▶ _Your assignment_: Copy each line of the data that has "WaitTimeTypeDef" in it.

[Start of section]

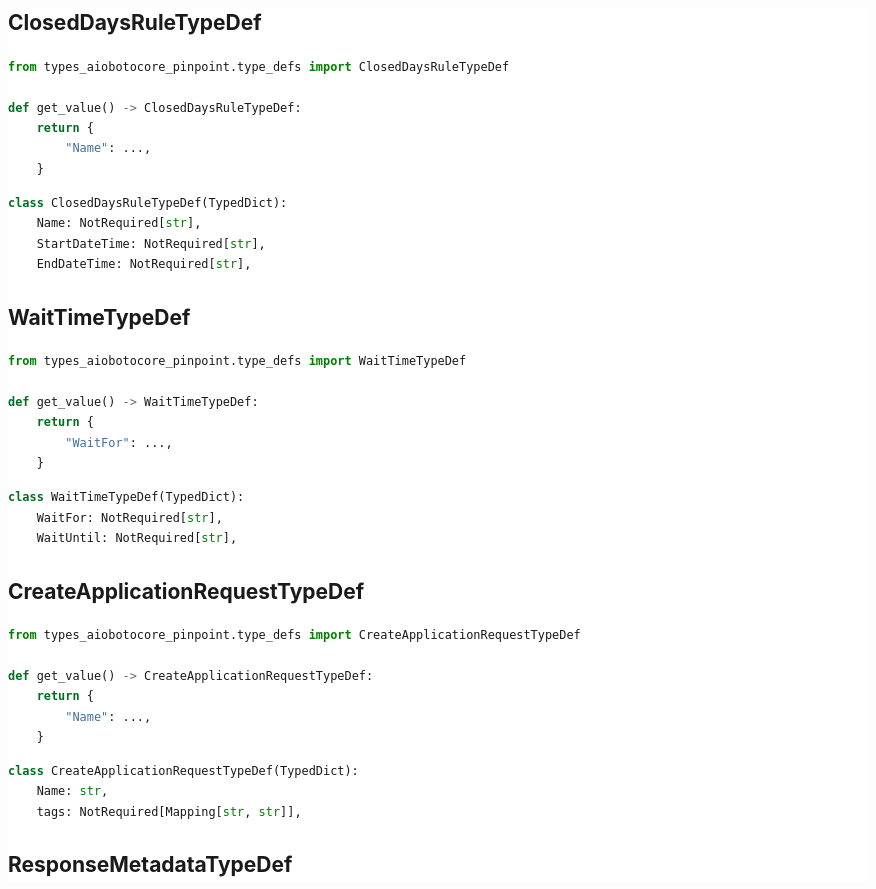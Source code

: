 ## ClosedDaysRuleTypeDef

```python title="Usage Example"
from types_aiobotocore_pinpoint.type_defs import ClosedDaysRuleTypeDef

def get_value() -> ClosedDaysRuleTypeDef:
    return {
        "Name": ...,
    }
```

```python title="Definition"
class ClosedDaysRuleTypeDef(TypedDict):
    Name: NotRequired[str],
    StartDateTime: NotRequired[str],
    EndDateTime: NotRequired[str],
```

## WaitTimeTypeDef

```python title="Usage Example"
from types_aiobotocore_pinpoint.type_defs import WaitTimeTypeDef

def get_value() -> WaitTimeTypeDef:
    return {
        "WaitFor": ...,
    }
```

```python title="Definition"
class WaitTimeTypeDef(TypedDict):
    WaitFor: NotRequired[str],
    WaitUntil: NotRequired[str],
```

## CreateApplicationRequestTypeDef

```python title="Usage Example"
from types_aiobotocore_pinpoint.type_defs import CreateApplicationRequestTypeDef

def get_value() -> CreateApplicationRequestTypeDef:
    return {
        "Name": ...,
    }
```

```python title="Definition"
class CreateApplicationRequestTypeDef(TypedDict):
    Name: str,
    tags: NotRequired[Mapping[str, str]],
```

## ResponseMetadataTypeDef
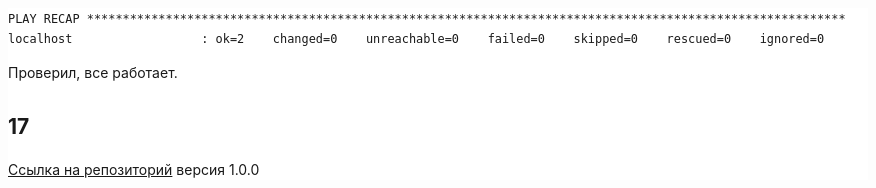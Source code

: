     PLAY RECAP **********************************************************************************************************
    localhost                  : ok=2    changed=0    unreachable=0    failed=0    skipped=0    rescued=0    ignored=0

Проверил, все работает.

## 17

[Ссылка на репозиторий](https://github.com/sergeychernyshov/my_own_collection/tree/1.0.0) версия 1.0.0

[End of section]

▶ _Result_:
## WaitTimeTypeDef
from types_aiobotocore_pinpoint.type_defs import WaitTimeTypeDef
def get_value() -> WaitTimeTypeDef:
class WaitTimeTypeDef(TypedDict):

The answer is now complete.